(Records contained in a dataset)
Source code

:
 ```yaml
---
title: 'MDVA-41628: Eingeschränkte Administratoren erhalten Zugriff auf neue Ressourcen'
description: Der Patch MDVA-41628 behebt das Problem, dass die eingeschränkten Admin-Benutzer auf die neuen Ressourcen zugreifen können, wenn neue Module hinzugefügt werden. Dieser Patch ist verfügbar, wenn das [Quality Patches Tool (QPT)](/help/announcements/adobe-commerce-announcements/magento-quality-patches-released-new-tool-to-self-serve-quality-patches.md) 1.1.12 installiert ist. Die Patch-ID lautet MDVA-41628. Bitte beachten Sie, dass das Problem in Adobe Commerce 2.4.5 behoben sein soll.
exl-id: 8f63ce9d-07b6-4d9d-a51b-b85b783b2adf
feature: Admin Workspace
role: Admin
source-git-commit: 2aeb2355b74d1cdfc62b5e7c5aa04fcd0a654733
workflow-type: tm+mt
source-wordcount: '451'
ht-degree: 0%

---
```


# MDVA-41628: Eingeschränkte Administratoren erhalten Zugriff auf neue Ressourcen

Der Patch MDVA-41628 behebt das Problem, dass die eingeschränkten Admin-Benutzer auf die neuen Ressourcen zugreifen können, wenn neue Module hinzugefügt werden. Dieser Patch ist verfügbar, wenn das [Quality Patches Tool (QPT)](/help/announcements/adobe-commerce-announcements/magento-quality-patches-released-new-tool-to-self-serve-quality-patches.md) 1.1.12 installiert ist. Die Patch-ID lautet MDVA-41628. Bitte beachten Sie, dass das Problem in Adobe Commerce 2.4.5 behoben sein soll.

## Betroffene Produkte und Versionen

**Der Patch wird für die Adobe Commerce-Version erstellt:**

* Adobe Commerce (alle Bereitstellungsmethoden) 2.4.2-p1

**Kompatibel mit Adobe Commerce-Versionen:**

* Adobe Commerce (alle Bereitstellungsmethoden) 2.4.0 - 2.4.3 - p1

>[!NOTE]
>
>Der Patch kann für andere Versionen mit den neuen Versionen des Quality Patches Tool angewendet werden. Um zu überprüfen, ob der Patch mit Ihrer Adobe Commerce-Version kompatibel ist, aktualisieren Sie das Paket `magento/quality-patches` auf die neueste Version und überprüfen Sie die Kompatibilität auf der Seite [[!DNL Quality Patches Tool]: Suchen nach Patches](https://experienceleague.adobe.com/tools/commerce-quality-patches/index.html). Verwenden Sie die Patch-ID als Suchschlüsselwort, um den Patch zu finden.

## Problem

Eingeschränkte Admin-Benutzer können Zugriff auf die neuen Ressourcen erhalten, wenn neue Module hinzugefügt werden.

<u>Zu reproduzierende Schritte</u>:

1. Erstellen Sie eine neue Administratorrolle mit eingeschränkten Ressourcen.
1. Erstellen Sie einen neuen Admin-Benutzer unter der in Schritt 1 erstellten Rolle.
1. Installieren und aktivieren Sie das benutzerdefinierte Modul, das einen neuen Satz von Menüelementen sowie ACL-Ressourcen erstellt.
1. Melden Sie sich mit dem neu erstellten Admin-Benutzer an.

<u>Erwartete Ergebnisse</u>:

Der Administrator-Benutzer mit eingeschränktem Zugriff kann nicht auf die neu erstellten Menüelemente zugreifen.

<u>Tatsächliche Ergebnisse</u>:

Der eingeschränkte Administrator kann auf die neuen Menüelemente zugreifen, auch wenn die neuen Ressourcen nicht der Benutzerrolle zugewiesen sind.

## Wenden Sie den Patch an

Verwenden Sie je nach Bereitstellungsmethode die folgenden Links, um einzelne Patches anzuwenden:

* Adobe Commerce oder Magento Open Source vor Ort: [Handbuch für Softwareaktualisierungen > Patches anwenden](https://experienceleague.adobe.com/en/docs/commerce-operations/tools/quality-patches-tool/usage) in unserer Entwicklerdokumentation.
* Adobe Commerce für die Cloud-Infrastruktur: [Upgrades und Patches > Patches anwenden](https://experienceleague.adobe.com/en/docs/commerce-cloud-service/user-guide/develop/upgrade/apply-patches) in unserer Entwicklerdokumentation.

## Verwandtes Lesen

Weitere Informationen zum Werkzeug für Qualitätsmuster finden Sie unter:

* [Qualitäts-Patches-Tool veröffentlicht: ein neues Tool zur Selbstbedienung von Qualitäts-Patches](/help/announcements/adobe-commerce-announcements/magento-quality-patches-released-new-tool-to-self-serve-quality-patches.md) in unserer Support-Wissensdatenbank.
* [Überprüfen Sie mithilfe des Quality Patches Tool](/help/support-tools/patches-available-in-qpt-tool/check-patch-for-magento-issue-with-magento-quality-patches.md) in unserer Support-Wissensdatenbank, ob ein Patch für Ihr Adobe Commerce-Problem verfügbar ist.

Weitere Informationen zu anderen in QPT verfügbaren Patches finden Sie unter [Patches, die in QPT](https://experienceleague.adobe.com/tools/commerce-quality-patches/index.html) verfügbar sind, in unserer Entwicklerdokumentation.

### Work item
Scan the lines above for "erhalten", then copy every one that has it.

### Result of the task
title: 'MDVA-41628: Eingeschränkte Administratoren erhalten Zugriff auf neue Ressourcen'
# MDVA-41628: Eingeschränkte Administratoren erhalten Zugriff auf neue Ressourcen
Eingeschränkte Admin-Benutzer können Zugriff auf die neuen Ressourcen erhalten, wenn neue Module hinzugefügt werden.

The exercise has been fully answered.